Earlier this month, a columnist for the Indianapolis Star, Jacob Stewart, reported on how the Indiana Public Retirement System has invested over $30 million in violation of a 2023 state law requiring divestment from China.
The questioned investments seem to be all or mostly in Hong Kong.
“Separate constitution”
Stewart says that INPRS had originally told him that by its reckoning, Hong Kong operates with “a separate constitution from that of the People’s Republic of China” (September 23, 2025).
The agency must have had in mind the one country, two systems deal supposedly taking effect in 1997, the year Great Britain foolishly handed Hong Kong over to the PRC. By the terms of the agreement with China, the Hong Kong polity was supposed to survive intact for at least half a century. Some people believed that the Chinese Communist Party would abide by this. After all, it had agreed to do so.
Well, all delusions about the matter have long been swept away. After China’s imposition in 2020 of a repressive National Security Law on Hong Kong, that former British colony could no longer by any stretch of definition be regarded as governmentally separate from the People’s Republic of China. INPRS had not been keeping up with the news when it told Stewart about a “separate constitution.”

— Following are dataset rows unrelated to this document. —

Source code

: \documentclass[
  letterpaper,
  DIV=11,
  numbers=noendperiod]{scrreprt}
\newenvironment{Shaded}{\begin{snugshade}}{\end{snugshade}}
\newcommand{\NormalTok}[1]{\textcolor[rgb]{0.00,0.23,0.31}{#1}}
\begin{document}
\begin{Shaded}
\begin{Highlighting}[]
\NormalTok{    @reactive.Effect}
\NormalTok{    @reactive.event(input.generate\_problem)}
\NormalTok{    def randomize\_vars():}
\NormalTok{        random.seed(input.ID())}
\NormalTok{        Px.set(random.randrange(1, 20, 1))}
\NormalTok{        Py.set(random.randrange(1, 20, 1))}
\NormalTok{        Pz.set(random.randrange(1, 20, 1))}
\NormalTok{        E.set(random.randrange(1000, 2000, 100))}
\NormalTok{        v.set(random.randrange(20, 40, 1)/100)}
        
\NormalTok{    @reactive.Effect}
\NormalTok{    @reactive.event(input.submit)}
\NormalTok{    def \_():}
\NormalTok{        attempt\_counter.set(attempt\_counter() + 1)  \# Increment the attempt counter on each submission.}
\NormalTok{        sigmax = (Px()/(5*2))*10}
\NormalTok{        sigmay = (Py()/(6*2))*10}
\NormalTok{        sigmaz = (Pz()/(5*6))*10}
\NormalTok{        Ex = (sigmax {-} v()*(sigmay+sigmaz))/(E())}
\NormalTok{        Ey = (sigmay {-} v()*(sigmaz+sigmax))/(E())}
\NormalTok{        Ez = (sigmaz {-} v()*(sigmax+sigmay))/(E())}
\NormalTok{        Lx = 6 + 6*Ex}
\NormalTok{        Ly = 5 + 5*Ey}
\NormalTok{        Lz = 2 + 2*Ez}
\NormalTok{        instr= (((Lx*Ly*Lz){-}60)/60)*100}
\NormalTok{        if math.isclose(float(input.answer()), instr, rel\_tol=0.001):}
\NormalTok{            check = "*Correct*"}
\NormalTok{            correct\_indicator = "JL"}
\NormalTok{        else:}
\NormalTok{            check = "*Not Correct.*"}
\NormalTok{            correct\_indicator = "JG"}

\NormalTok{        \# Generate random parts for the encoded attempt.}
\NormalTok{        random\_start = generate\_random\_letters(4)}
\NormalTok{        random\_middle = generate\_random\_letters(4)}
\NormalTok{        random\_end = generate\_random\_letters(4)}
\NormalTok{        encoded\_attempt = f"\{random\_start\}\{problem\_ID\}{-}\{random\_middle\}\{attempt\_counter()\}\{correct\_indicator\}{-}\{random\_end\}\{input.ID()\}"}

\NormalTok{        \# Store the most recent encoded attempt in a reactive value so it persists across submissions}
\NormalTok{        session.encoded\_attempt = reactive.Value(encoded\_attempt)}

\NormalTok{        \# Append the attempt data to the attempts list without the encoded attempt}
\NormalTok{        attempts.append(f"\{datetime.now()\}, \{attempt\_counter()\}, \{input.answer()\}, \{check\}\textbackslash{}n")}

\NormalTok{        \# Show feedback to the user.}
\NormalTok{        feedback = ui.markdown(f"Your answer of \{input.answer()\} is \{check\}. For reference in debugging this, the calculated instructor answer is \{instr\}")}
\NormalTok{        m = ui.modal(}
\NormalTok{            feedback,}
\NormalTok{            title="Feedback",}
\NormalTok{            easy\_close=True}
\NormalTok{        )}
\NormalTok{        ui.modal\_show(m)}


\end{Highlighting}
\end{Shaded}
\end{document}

But now INPRS has said, in response to a communication from State Senator Chris Garten spurred by Stewart’s reporting, that “INPRS will now treat all Hong Kong–domiciled investments the same was any investment [based in] the People’s Republic of China” (September 19, 2025).
Garten (shown above) is the legislator responsible for the law that INPRS has been violating.
By 2030 at the latest
So INPRS admitted its mistake immediately and will fix things.
There’s a catch, though. Looks like the System may take its bloody time unloading the CCP-supporting investments. INPRS says it “will establish a plan to divest any applicable Hong Kong–domiciled investments and will complete the divestment as soon as financially prudent and no later than the time frames established in the law.”
What kind of time frames are those? “According to the law,” Stewart explains, “INPRS must entirely divest from investments within five years after they determine they are a ‘restricted entity,’ so in this case, by 2030.”
By 2030? It is Garten’s law which is primarily at fault here. Five years is a long time to be helping to fund the Chinese Communist Party. How long does it take to tell a broker: “Sell all our holdings in the following Hong Kong companies:…”?
INPRS, just turn it all into cash and then take as long as you like deciding where to put the money instead. Do it. Get it done.